Situasi di AS juga sangat menarik, 73% orang menganggap demokrasi itu penting, tetapi hanya 49% yang menganggap AS adalah negara demokratis. Defisit demokrasi adalah 24% (73% -49%).

Di Tiongkok sebanyak 84% orang Tiongkok menganggap demokrasi itu penting. Sementara itu, sebanyak 73% masyarakat percaya bahwa Tiongkok adalah negara demokrasi, dengan defisit demokrasi 11% (84% -73%). Jauh lebih rendah dari AS dan Jepang.

Selain itu masih ada pertanyaan besar "Apakah menurut Anda negara Anda adalah negara demokratis?" Di antara 53 negara dan kawasan yang disurvei, Tiongkok menempati peringkat ke-6 dan AS peringkat 38. 

Hanya 49% orang Amerika yang menganggap AS adalah negara demokratis dan Jepang peringkat No. 40, hanya 46% masyarakat yang percaya bahwa Jepang adalah negara demokrasi, negara dan kawasan terbawah, diikuti oleh Venezuela, Iran, Hongaria, dll.

Seperti yang disebutkan sebelumnya di majalah "Economist", Norwegia menempati urutan pertama dalam demokrasi, yang berarti bahwa Norwegia adalah negara paling demokratis di dunia dalam apa yang disebut oleh pakar di majalah ini.

Namun dalam survei Dalia Institute, hanya 71% orang Norwegia yang menganggap negaranya sebagai negara demokratis.

Dan di Tiongkok 73% orang menganggap Tiongkjok adalah negara demokratis, yang berarti orang Tiongkok menganggap Tiongkok adalah negara demokratis lebih tinggi daripada orang Norwegia yang berpikir bahwa negara mereka adalah negara demokratis. Rasio ini, jadi hasil jajak pendapat sangat berbeda dari apa yang dibayangkan elit Barat dan publik Tiongkok secara umum.

Jadi apa penyebab dari perbedaan di atas ini, para peneliti pikir penyebab ini ada beberapa alasan.

Pertama, karena jajak pendapat ini ditujukan kepada orang biasa, bukan kepada apa yang disebut ahli.

Kedua, pertanyaan yang diajukan dalam jajak pendapat ini lebih dekat dengan pemahaman Tiongkok tentang demokrasi, yaitu pemerintah harus melayani rakyat. Jajak pendapat ini mengajukan beberapa pertanyaan yang berbeda dari jajak pendapat sebelumnya.

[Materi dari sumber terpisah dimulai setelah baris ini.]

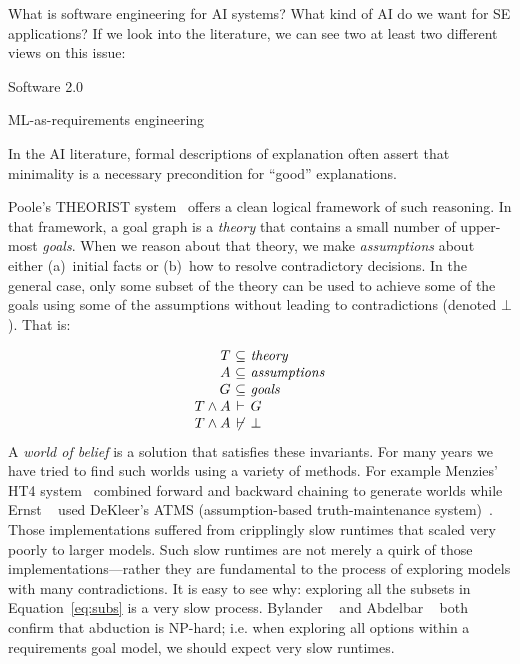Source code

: 
What is software engineering for AI systems? What kind of AI do we want for SE applications? If we look into
 the literature, we can see two at least  two different views on this issue:
 \bi
 \item Software 2.0
 \item ML-as-requirements engineering
 \ei
 
  
 In the AI literature, formal descriptions of explanation
 often assert that minimality is a necessary precondition for ``good'' explanations.


Poole's THEORIST system~\cite{Poole1994WhoCT} offers a clean logical framework of such reasoning.
In that framework, a goal graph is a  {\em theory} that contains a small number of upper-most {\em goals}. When we reason about that theory, we make {\em assumptions}
about either (a)~initial facts or (b)~how to resolve contradictory decisions. In the general case, only some subset of the theory can be used to achieve some of the goals using some of the assumptions without
leading to contradictions (denoted $\bot$). That is:


    {\small \begin{equation}\label{eq:subs}
     \begin{array}{r@{~}c@{~}l}
       T &\subseteq& \mathit{theory} \\
       A &\subseteq& \mathit{assumptions}\\    
       G &\subseteq& \mathit{goals}\\
       T \wedge A&  \vdash & G\\
       T \wedge A & \not\vdash& \bot
       \end{array}
     \end{equation}}
     A {\em world of belief} is a solution that
     satisfies these invariants.
     For many years we have tried to find such worlds using a variety of
     methods. For example Menzies' HT4 system~\cite{menzies1996applications}
     combined forward and backward chaining to generate worlds while Ernst \etal~\cite{ernst12caise} used DeKleer's ATMS (assumption-based truth-maintenance system)~\cite{de1986assumption}.
Those implementations suffered
from cripplingly slow runtimes that scaled very poorly to larger models. Such slow runtimes are not merely a quirk of those implementations---rather they are fundamental to the process of exploring models with many contradictions.
It is easy to see why:
exploring all the subsets in Equation~\ref{eq:subs} is a very slow process.
     Bylander \etal~\cite{Bylander1991}  and
     Abdelbar \etal~\cite{Abdelbar:2004} both confirm that abduction is NP-hard;
     i.e. when exploring all options within a requirements goal model, we should expect very slow runtimes.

Misalnya, pertanyaannya adalah "Apakah menurut Anda pemerintah negara Anda hanya melayani kepentingan segelintir orang?" Di Amerika Serikat, 52% orang berpikir bahwa "pemerintah mereka hanya melayani kepentingan sebagian kecil dari mereka", sedangkan proporsi ini jutru hanya 13% di Tiongkok.

Dengan kata lain, sebagian besar orang Tiongkok percaya bahwa pemerintah Tiongkok adalah pemerintahan untuk kepentingan mayoritas, sedangkan mayoritas di AS percaya bahwa pemerintahan AS adalah untuk kepentingan minoritas.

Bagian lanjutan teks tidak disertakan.